Task goal => Once you find a line containing the word "Incomplete" in the entries below, copy it.

Material provided =>
----

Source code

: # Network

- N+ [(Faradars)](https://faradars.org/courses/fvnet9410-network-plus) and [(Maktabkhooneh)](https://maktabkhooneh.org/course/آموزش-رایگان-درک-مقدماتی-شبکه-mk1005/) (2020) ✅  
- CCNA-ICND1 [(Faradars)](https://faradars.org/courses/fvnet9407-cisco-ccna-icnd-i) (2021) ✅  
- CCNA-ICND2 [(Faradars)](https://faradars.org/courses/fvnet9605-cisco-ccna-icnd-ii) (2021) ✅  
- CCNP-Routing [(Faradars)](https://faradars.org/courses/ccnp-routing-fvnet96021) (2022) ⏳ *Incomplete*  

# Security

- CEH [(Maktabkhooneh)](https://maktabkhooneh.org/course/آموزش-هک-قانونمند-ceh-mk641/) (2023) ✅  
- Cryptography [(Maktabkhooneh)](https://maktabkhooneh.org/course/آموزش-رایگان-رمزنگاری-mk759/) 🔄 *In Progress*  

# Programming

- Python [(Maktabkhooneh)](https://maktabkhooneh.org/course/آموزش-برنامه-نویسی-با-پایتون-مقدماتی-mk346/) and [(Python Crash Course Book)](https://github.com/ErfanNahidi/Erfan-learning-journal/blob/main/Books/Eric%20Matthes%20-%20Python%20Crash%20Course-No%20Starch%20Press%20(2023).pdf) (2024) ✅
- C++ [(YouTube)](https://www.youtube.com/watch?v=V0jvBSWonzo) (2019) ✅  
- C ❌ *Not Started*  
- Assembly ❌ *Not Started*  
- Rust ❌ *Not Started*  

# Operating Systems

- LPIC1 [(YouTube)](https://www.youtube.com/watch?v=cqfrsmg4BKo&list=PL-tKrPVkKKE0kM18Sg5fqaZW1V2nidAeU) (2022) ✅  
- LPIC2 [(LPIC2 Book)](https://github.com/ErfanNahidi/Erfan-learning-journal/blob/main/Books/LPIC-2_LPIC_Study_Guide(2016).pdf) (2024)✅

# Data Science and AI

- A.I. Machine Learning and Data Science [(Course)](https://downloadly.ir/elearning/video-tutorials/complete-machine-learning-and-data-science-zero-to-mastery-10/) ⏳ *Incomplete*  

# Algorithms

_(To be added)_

----

Answer box =>
- CCNP-Routing [(Faradars)](https://faradars.org/courses/ccnp-routing-fvnet96021) (2022) ⏳ *Incomplete*  
- A.I. Machine Learning and Data Science [(Course)](https://downloadly.ir/elearning/video-tutorials/complete-machine-learning-and-data-science-zero-to-mastery-10/) ⏳ *Incomplete*  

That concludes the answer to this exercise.